« September 2015 Issue
Breaking the Cycle of Substance Use Disorder, Hardship and Incarceration
Across the United States, millions of people with substance use disorders and mental illness are unable to access needed health and social services and have become trapped in a cycle of illness, hardship and incarceration. This is particularly true for people who are homeless, living in poverty and/or from communities of color.
Thanks to a $250,000 grant from Open Society Foundation, Community Catalyst will launch an initiative to identify and promote new models of comprehensive care for people at risk of being incarcerated, particularly those with drug and alcohol problems. This project will work under the Substance Use Disorders Project, which partners with advocates to prevent addiction and expand access to quality treatment and recovery services that help people live healthier lives.
“We’re looking to address a problem that exists for a group of vulnerable people that have a number of health issues, including underlying substance use,” said Alice Dembner, Substance Use Disorders Project Director at Community Catalyst. “We want to break the cycle of substance use, crime and incarceration.”
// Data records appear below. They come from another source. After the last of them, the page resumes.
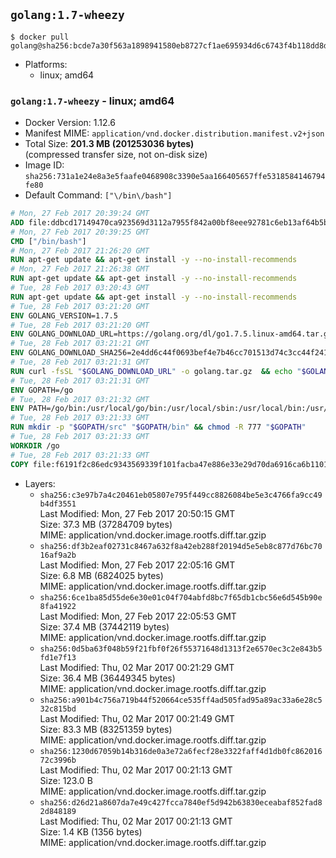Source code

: ## `golang:1.7-wheezy`

```console
$ docker pull golang@sha256:bcde7a30f563a1898941580eb8727cf1ae695934d6c6743f4b118dd8d423ff23
```

-	Platforms:
	-	linux; amd64

### `golang:1.7-wheezy` - linux; amd64

-	Docker Version: 1.12.6
-	Manifest MIME: `application/vnd.docker.distribution.manifest.v2+json`
-	Total Size: **201.3 MB (201253036 bytes)**  
	(compressed transfer size, not on-disk size)
-	Image ID: `sha256:731a1e24e8a3e5faafe0468908c3390e5aa166405657ffe5318584146794fe80`
-	Default Command: `["\/bin\/bash"]`

```dockerfile
# Mon, 27 Feb 2017 20:39:24 GMT
ADD file:ddbcd17149470ca923569d3112a7955f842a00bf8eee92781c6eb13af64b5b82 in / 
# Mon, 27 Feb 2017 20:39:25 GMT
CMD ["/bin/bash"]
# Mon, 27 Feb 2017 21:26:20 GMT
RUN apt-get update && apt-get install -y --no-install-recommends 		ca-certificates 		curl 		wget 	&& rm -rf /var/lib/apt/lists/*
# Mon, 27 Feb 2017 21:26:38 GMT
RUN apt-get update && apt-get install -y --no-install-recommends 		bzr 		git 		mercurial 		openssh-client 		subversion 				procps 	&& rm -rf /var/lib/apt/lists/*
# Tue, 28 Feb 2017 03:20:43 GMT
RUN apt-get update && apt-get install -y --no-install-recommends 		g++ 		gcc 		libc6-dev 		make 		pkg-config 	&& rm -rf /var/lib/apt/lists/*
# Tue, 28 Feb 2017 03:21:20 GMT
ENV GOLANG_VERSION=1.7.5
# Tue, 28 Feb 2017 03:21:20 GMT
ENV GOLANG_DOWNLOAD_URL=https://golang.org/dl/go1.7.5.linux-amd64.tar.gz
# Tue, 28 Feb 2017 03:21:21 GMT
ENV GOLANG_DOWNLOAD_SHA256=2e4dd6c44f0693bef4e7b46cc701513d74c3cc44f2419bf519d7868b12931ac3
# Tue, 28 Feb 2017 03:21:31 GMT
RUN curl -fsSL "$GOLANG_DOWNLOAD_URL" -o golang.tar.gz 	&& echo "$GOLANG_DOWNLOAD_SHA256  golang.tar.gz" | sha256sum -c - 	&& tar -C /usr/local -xzf golang.tar.gz 	&& rm golang.tar.gz
# Tue, 28 Feb 2017 03:21:31 GMT
ENV GOPATH=/go
# Tue, 28 Feb 2017 03:21:32 GMT
ENV PATH=/go/bin:/usr/local/go/bin:/usr/local/sbin:/usr/local/bin:/usr/sbin:/usr/bin:/sbin:/bin
# Tue, 28 Feb 2017 03:21:33 GMT
RUN mkdir -p "$GOPATH/src" "$GOPATH/bin" && chmod -R 777 "$GOPATH"
# Tue, 28 Feb 2017 03:21:33 GMT
WORKDIR /go
# Tue, 28 Feb 2017 03:21:33 GMT
COPY file:f6191f2c86edc9343569339f101facba47e886e33e29d70da6916ca6b1101a53 in /usr/local/bin/ 
```

-	Layers:
	-	`sha256:c3e97b7a4c20461eb05807e795f449cc8826084be5e3c4766fa9cc49b4df3551`  
		Last Modified: Mon, 27 Feb 2017 20:50:15 GMT  
		Size: 37.3 MB (37284709 bytes)  
		MIME: application/vnd.docker.image.rootfs.diff.tar.gzip
	-	`sha256:df3b2eaf02731c8467a632f8a42eb288f20194d5e5eb8c877d76bc7016af9a2b`  
		Last Modified: Mon, 27 Feb 2017 22:05:16 GMT  
		Size: 6.8 MB (6824025 bytes)  
		MIME: application/vnd.docker.image.rootfs.diff.tar.gzip
	-	`sha256:6ce1ba85d55de6e30e01c04f704abfd8bc7f65db1cbc56e6d545b90e8fa41922`  
		Last Modified: Mon, 27 Feb 2017 22:05:53 GMT  
		Size: 37.4 MB (37442119 bytes)  
		MIME: application/vnd.docker.image.rootfs.diff.tar.gzip
	-	`sha256:0d5ba63f048b59f21fbf0f26f55371648d1313f2e6570ec3c2e843b5fd1e7f13`  
		Last Modified: Thu, 02 Mar 2017 00:21:29 GMT  
		Size: 36.4 MB (36449345 bytes)  
		MIME: application/vnd.docker.image.rootfs.diff.tar.gzip
	-	`sha256:a901b4c756a719b44f520664ce535ff4ad505fad95a89ac33a6e28c532c815bd`  
		Last Modified: Thu, 02 Mar 2017 00:21:49 GMT  
		Size: 83.3 MB (83251359 bytes)  
		MIME: application/vnd.docker.image.rootfs.diff.tar.gzip
	-	`sha256:1230d67059b14b316de0a3e72a6fecf28e3322faff4d1db0fc86201672c3996b`  
		Last Modified: Thu, 02 Mar 2017 00:21:13 GMT  
		Size: 123.0 B  
		MIME: application/vnd.docker.image.rootfs.diff.tar.gzip
	-	`sha256:d26d21a8607da7e49c427fcca7840ef5d942b63830eceabaf852fad82d848189`  
		Last Modified: Thu, 02 Mar 2017 00:21:13 GMT  
		Size: 1.4 KB (1356 bytes)  
		MIME: application/vnd.docker.image.rootfs.diff.tar.gzip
The new project aims to improve the health system to connect people to care, including health care and social and economic services such as housing, food, transportation and job training. This can offer a path to help people move toward jobs and healthier lives, rather than jail.
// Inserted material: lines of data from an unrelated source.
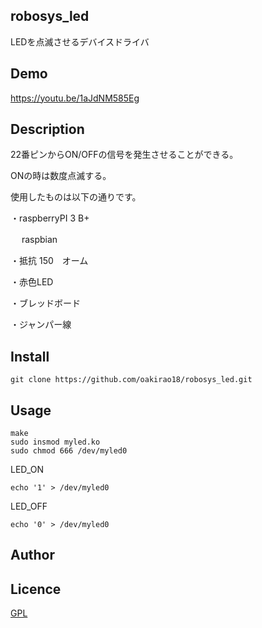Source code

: ## robosys_led

LEDを点滅させるデバイスドライバ

## Demo

https://youtu.be/1aJdNM585Eg


## Description

22番ピンからON/OFFの信号を発生させることができる。

ONの時は数度点滅する。

使用したものは以下の通りです。

・raspberryPI 3 B+

　 raspbian

・抵抗 150　オーム

・赤色LED

・ブレッドボード

・ジャンパー線

## Install

```
git clone https://github.com/oakirao18/robosys_led.git
```

## Usage

```
make
sudo insmod myled.ko
sudo chmod 666 /dev/myled0
```


LED_ON
```
echo '1' > /dev/myled0
```
LED_OFF
```
echo '0' > /dev/myled0
```
## Author
<!--
[Ryuichi Ueda](https://github.com/ryuichiueda)
-->
## Licence

[GPL](https://www.gnu.org/licenses/gpl-3.0.ja.html)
This initiative supports Community Catalyst’s goals of making sure the health system meets the needs of vulnerable people and of advancing health justice and health equity. It also fits with our Health System Transformation agenda to provide a more integrated health care model to reduce health care costs and provide higher quality care.
The new initiative will bring together advocates from the consumer health, substance use disorders and criminal justice movements to identify and promote new models of comprehensive health care; leverage coverage expansion and payment incentives in the Affordable Care Act to support these new models; provide advocacy tools to advance the models; and lift up the voices of consumers at risk of incarceration for nonviolent crimes.
Dembner explains, “Since many of these people are also heavy users of hospital emergency rooms when not incarcerated, there could be savings in health care by connecting them to primary care and social services. The savings in jail costs and emergency room treatment could be used to create sustainable new systems of holistic care and services.”
The project is set to launch on December 1, 2015.